E é nesse mergulho que as perguntas começam a ecoar:
Quem somos? Quais sonhos ainda carregamos? Quais inquietações nos
assombram? Que vida cotidiana desejamos cultivar?
Inspirada pelo livro 12 coisinhas à toa que deixam a gente feliz, de Ruth
Rocha, proponho um convite simples e poderoso: e se começássemos por
nós? E se, antes de pensar no planejamento, no currículo e nas metas,
voltássemos o olhar para o nosso próprio cotidiano? Que pequenas
mudanças poderiam trazer mais leveza, presença e alegria para os nossos
dias?
Como nos lembra Severino Antônio, não existe pedagogia ou didática que
separe o educador da pessoa que ele é. Somos sujeitos de afetos, histórias,
contradições. Se queremos uma escola que eduque para a criatividade, que
respeite o tempo da infância, que reconheça o valor das “coisas
desimportantes” — como tão poeticamente disse Manoel de Barros — então
precisamos também cuidar do tempo suspenso.
Sim, o tempo suspenso — aquele que não tem finalidade produtiva — é
essencial. Porque é nele que nos reencontramos com o que somos. Quando
nos escutamos de verdade, somos capazes de nomear sensações, acolher
dores, reencontrar propósitos. E, quem sabe, sermos mais felizes.

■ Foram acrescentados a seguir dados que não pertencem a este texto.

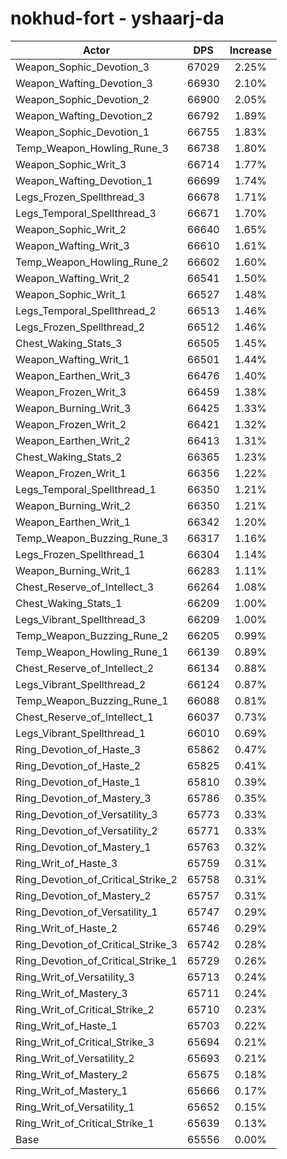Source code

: # nokhud-fort - yshaarj-da
| Actor | DPS | Increase |
|---|:---:|:---:|
|Weapon_Sophic_Devotion_3|67029|2.25%|
|Weapon_Wafting_Devotion_3|66930|2.10%|
|Weapon_Sophic_Devotion_2|66900|2.05%|
|Weapon_Wafting_Devotion_2|66792|1.89%|
|Weapon_Sophic_Devotion_1|66755|1.83%|
|Temp_Weapon_Howling_Rune_3|66738|1.80%|
|Weapon_Sophic_Writ_3|66714|1.77%|
|Weapon_Wafting_Devotion_1|66699|1.74%|
|Legs_Frozen_Spellthread_3|66678|1.71%|
|Legs_Temporal_Spellthread_3|66671|1.70%|
|Weapon_Sophic_Writ_2|66640|1.65%|
|Weapon_Wafting_Writ_3|66610|1.61%|
|Temp_Weapon_Howling_Rune_2|66602|1.60%|
|Weapon_Wafting_Writ_2|66541|1.50%|
|Weapon_Sophic_Writ_1|66527|1.48%|
|Legs_Temporal_Spellthread_2|66513|1.46%|
|Legs_Frozen_Spellthread_2|66512|1.46%|
|Chest_Waking_Stats_3|66505|1.45%|
|Weapon_Wafting_Writ_1|66501|1.44%|
|Weapon_Earthen_Writ_3|66476|1.40%|
|Weapon_Frozen_Writ_3|66459|1.38%|
|Weapon_Burning_Writ_3|66425|1.33%|
|Weapon_Frozen_Writ_2|66421|1.32%|
|Weapon_Earthen_Writ_2|66413|1.31%|
|Chest_Waking_Stats_2|66365|1.23%|
|Weapon_Frozen_Writ_1|66356|1.22%|
|Legs_Temporal_Spellthread_1|66350|1.21%|
|Weapon_Burning_Writ_2|66350|1.21%|
|Weapon_Earthen_Writ_1|66342|1.20%|
|Temp_Weapon_Buzzing_Rune_3|66317|1.16%|
|Legs_Frozen_Spellthread_1|66304|1.14%|
|Weapon_Burning_Writ_1|66283|1.11%|
|Chest_Reserve_of_Intellect_3|66264|1.08%|
|Chest_Waking_Stats_1|66209|1.00%|
|Legs_Vibrant_Spellthread_3|66209|1.00%|
|Temp_Weapon_Buzzing_Rune_2|66205|0.99%|
|Temp_Weapon_Howling_Rune_1|66139|0.89%|
|Chest_Reserve_of_Intellect_2|66134|0.88%|
|Legs_Vibrant_Spellthread_2|66124|0.87%|
|Temp_Weapon_Buzzing_Rune_1|66088|0.81%|
|Chest_Reserve_of_Intellect_1|66037|0.73%|
|Legs_Vibrant_Spellthread_1|66010|0.69%|
|Ring_Devotion_of_Haste_3|65862|0.47%|
|Ring_Devotion_of_Haste_2|65825|0.41%|
|Ring_Devotion_of_Haste_1|65810|0.39%|
|Ring_Devotion_of_Mastery_3|65786|0.35%|
|Ring_Devotion_of_Versatility_3|65773|0.33%|
|Ring_Devotion_of_Versatility_2|65771|0.33%|
|Ring_Devotion_of_Mastery_1|65763|0.32%|
|Ring_Writ_of_Haste_3|65759|0.31%|
|Ring_Devotion_of_Critical_Strike_2|65758|0.31%|
|Ring_Devotion_of_Mastery_2|65757|0.31%|
|Ring_Devotion_of_Versatility_1|65747|0.29%|
|Ring_Writ_of_Haste_2|65746|0.29%|
|Ring_Devotion_of_Critical_Strike_3|65742|0.28%|
|Ring_Devotion_of_Critical_Strike_1|65729|0.26%|
|Ring_Writ_of_Versatility_3|65713|0.24%|
|Ring_Writ_of_Mastery_3|65711|0.24%|
|Ring_Writ_of_Critical_Strike_2|65710|0.23%|
|Ring_Writ_of_Haste_1|65703|0.22%|
|Ring_Writ_of_Critical_Strike_3|65694|0.21%|
|Ring_Writ_of_Versatility_2|65693|0.21%|
|Ring_Writ_of_Mastery_2|65675|0.18%|
|Ring_Writ_of_Mastery_1|65666|0.17%|
|Ring_Writ_of_Versatility_1|65652|0.15%|
|Ring_Writ_of_Critical_Strike_1|65639|0.13%|
|Base|65556|0.00%|
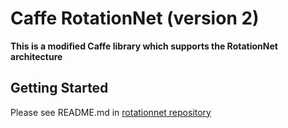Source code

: # Caffe RotationNet (version 2)

**This is a modified Caffe library which supports the RotationNet architecture**

## Getting Started 

Please see README.md in [rotationnet repository](https://github.com/kanezaki/rotationnet)

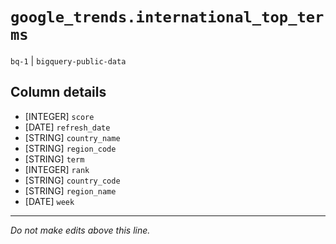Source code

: # `google_trends.international_top_terms`
`bq-1` | `bigquery-public-data`

## Column details
* [INTEGER]   `score`
* [DATE]      `refresh_date`
* [STRING]    `country_name`
* [STRING]    `region_code`
* [STRING]    `term`
* [INTEGER]   `rank`
* [STRING]    `country_code`
* [STRING]    `region_name`
* [DATE]      `week`

-------------------------------------------------------------------------------
*Do not make edits above this line.*
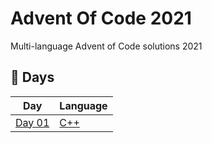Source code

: # Advent Of Code 2021

Multi-language Advent of Code solutions 2021

## 📅 Days

| Day              | Language                                     |
| ---------------- | -------------------------------------------- |
| [Day 01](01-cpp) | [C++](https://en.wikipedia.org/wiki/C%2B%2B) |
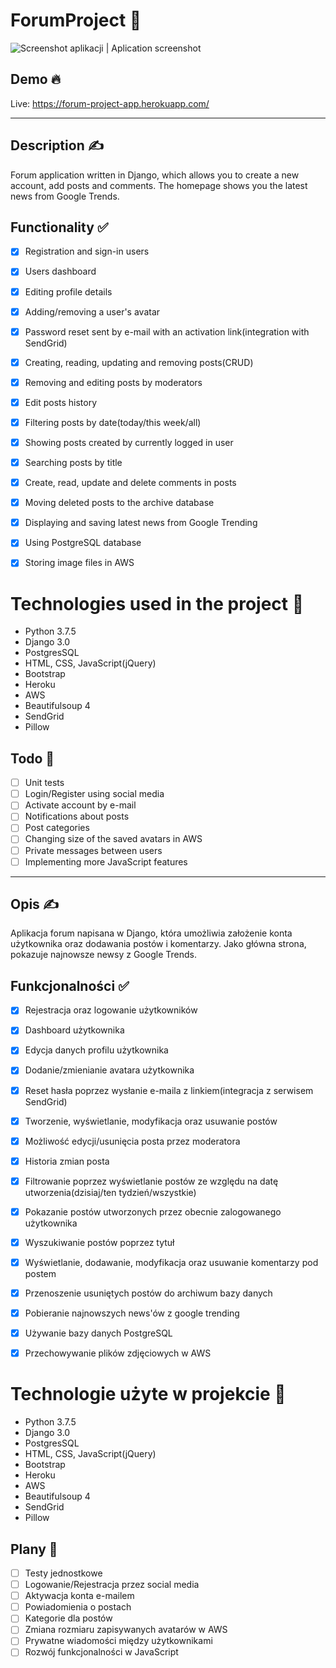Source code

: # ForumProject 🧵

![Screenshot aplikacji | Aplication screenshot](https://i.imgur.com/N7HSlSn.png)

## Demo 🔥 

Live: https://forum-project-app.herokuapp.com/

---

## Description ✍️

Forum application written in Django, which allows you to create a new account, add posts and comments.
The homepage shows you the latest news from Google Trends.


## Functionality ✅

- [x] Registration and sign-in users
- [x] Users dashboard
- [x] Editing profile details
- [x] Adding/removing a user's avatar
- [x] Password reset sent by e-mail with an activation link(integration with SendGrid)
- [x] Creating, reading, updating and removing posts(CRUD)
- [x] Removing and editing posts by moderators
- [x] Edit posts history
- [x] Filtering posts by date(today/this week/all)
- [x] Showing posts created by currently logged in user
- [x] Searching posts by title
- [x] Create, read, update and delete comments in posts
- [x] Moving deleted posts to the archive database
- [x] Displaying and saving latest news from Google Trending
- [x] Using PostgreSQL database
- [x] Storing image files in AWS


# Technologies used in the project 🔨

- Python 3.7.5
- Django 3.0
- PostgresSQL
- HTML, CSS, JavaScript(jQuery)
- Bootstrap
- Heroku
- AWS
- Beautifulsoup 4
- SendGrid
- Pillow


## Todo 🔭

- [ ] Unit tests
- [ ] Login/Register using social media
- [ ] Activate account by e-mail
- [ ] Notifications about posts
- [ ] Post categories
- [ ] Changing size of the saved avatars in AWS
- [ ] Private messages between users
- [ ] Implementing more JavaScript features

---

## Opis ✍️

Aplikacja forum napisana w Django, która umożliwia założenie konta użytkownika oraz dodawania postów i komentarzy.
Jako główna strona, pokazuje najnowsze newsy z Google Trends.


## Funkcjonalności ✅

- [x] Rejestracja oraz logowanie użytkowników
- [x] Dashboard użytkownika 
- [x] Edycja danych profilu użytkownika
- [x] Dodanie/zmienianie avatara użytkownika
- [x] Reset hasła poprzez wysłanie e-maila z linkiem(integracja z serwisem SendGrid)
- [x] Tworzenie, wyświetlanie, modyfikacja oraz usuwanie postów
- [x] Możliwość edycji/usunięcia posta przez moderatora
- [x] Historia zmian posta
- [x] Filtrowanie poprzez wyświetlanie postów ze względu na datę utworzenia(dzisiaj/ten tydzień/wszystkie)
- [x] Pokazanie postów utworzonych przez obecnie zalogowanego użytkownika
- [x] Wyszukiwanie postów poprzez tytuł
- [x] Wyświetlanie, dodawanie, modyfikacja oraz usuwanie komentarzy pod postem
- [x] Przenoszenie usuniętych postów do archiwum bazy danych
- [x] Pobieranie najnowszych news'ów z google trending
- [x] Używanie bazy danych PostgreSQL
- [x] Przechowywanie plików zdjęciowych w AWS


# Technologie użyte w projekcie 🔨

- Python 3.7.5
- Django 3.0
- PostgresSQL
- HTML, CSS, JavaScript(jQuery)
- Bootstrap
- Heroku
- AWS
- Beautifulsoup 4
- SendGrid
- Pillow


## Plany 🔭

- [ ] Testy jednostkowe
- [ ] Logowanie/Rejestracja przez social media
- [ ] Aktywacja konta e-mailem
- [ ] Powiadomienia o postach
- [ ] Kategorie dla postów
- [ ] Zmiana rozmiaru zapisywanych avatarów w AWS
- [ ] Prywatne wiadomości między użytkownikami
- [ ] Rozwój funkcjonalności w JavaScript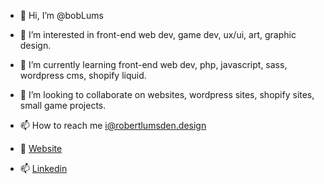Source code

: - 👋 Hi, I’m @bobLums

- 👀 I’m interested in front-end web dev, game dev, ux/ui, art, graphic design.

- 🌱 I’m currently learning front-end web dev, php, javascript, sass, wordpress cms, shopify liquid.

- 💞️ I’m looking to collaborate on websites, wordpress sites, shopify sites, small game projects.

- 📫 How to reach me i@robertlumsden.design

- 🌱 [Website](https://robertlumsden.design/)

- 📫 [Linkedin](https://www.linkedin.com/in/robert-ml-lumsden/)
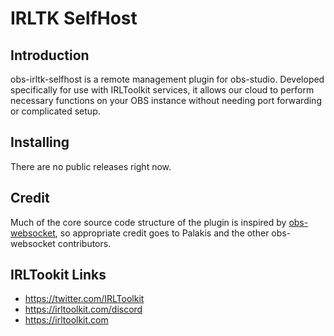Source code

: # IRLTK SelfHost

## Introduction

obs-irltk-selfhost is a remote management plugin for obs-studio. Developed specifically for use with IRLToolkit services, it allows our cloud to perform necessary functions on your OBS instance without needing port forwarding or complicated setup.

## Installing

There are no public releases right now.

## Credit

Much of the core source code structure of the plugin is inspired by [obs-websocket](https://github.com/Palakis/obs-websocket), so appropriate credit goes to Palakis and the other obs-websocket contributors.

## IRLTookit Links

- https://twitter.com/IRLToolkit
- https://irltoolkit.com/discord
- https://irltoolkit.com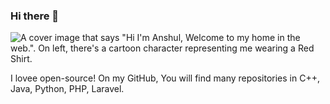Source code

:### Hi there 👋
![A cover image that says "Hi I'm Anshul, Welcome to my home in the web.". On left, there's a cartoon character representing me wearing a Red Shirt.](https://res.cloudinary.com/dvm3mzeow/image/upload/v1618471370/snapchat_byfaff.jpg)


I lovee open-source! On my GitHub, You will find many repositories in C++, Java, Python, PHP, Laravel.
<!--
**anshul-singh604/anshul-singh604** is a ✨ _special_ ✨ repository because its `README.md` (this file) appears on your GitHub profile.

Here are some ideas to get you started:

- 🔭 I’m currently working on ...
- 🌱 I’m currently learning ...
- 👯 I’m looking to collaborate on ...
- 🤔 I’m looking for help with ...
- 💬 Ask me about ...
- 📫 How to reach me: ...
- 😄 Pronouns: ...
- ⚡ Fun fact: ...
-->
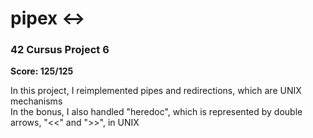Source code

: # pipex ↔️

### 42 Cursus Project 6

**Score: 125/125**

In this project, I reimplemented pipes and redirections, which are UNIX mechanisms <br/>
In the bonus, I also handled "heredoc", which is represented by double arrows, "<<" and ">>", in UNIX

Se desejamos professores sensíveis, curiosos e criativos — capazes de lidar com os desafios do século XXI — precisamos apostar numa formação estética. Uma formação que se faça com arte, beleza e presença. Porque a arte nos desloca, nos tira do lugar comum e nos convida a olhar de novo, a sentir de novo, a lembrar do que havíamos esquecido. Ela abre fendas para que o sensível, adormecido pela dureza da rotina, possa respirar.
Mas esse processo não se faz sozinho, nem apressadamente.
É preciso ambiente estético, tempo de escuta, espaços seguros onde o
educador possa se expressar, se emocionar, se perguntar. Assim como
acolhemos os gestos e as descobertas dos bebês e das crianças, também
precisamos acolher as manifestações — muitas vezes silenciosas ou não
verbalizadas — dos adultos que educam.
Não se trata de seguir uma receita pronta, mas de construir um caminho com
intenção formativa, que dê sustentação a uma trajetória coletiva. Um caminho
para deixar morrer o professor autoritário e controlador e permitir o
nascimento — ou renascimento — do educador democrático, criativo,
competente e autoral.
E esse caminho, como nos lembra Mônica Guerra, se faz lado a lado.
Nem à frente, nem atrás — mas ao lado.
A boa notícia é que, na escola, podemos sempre recomeçar.
A cada dia, a cada semana, a cada semestre, a cada ano.
E se começássemos agora?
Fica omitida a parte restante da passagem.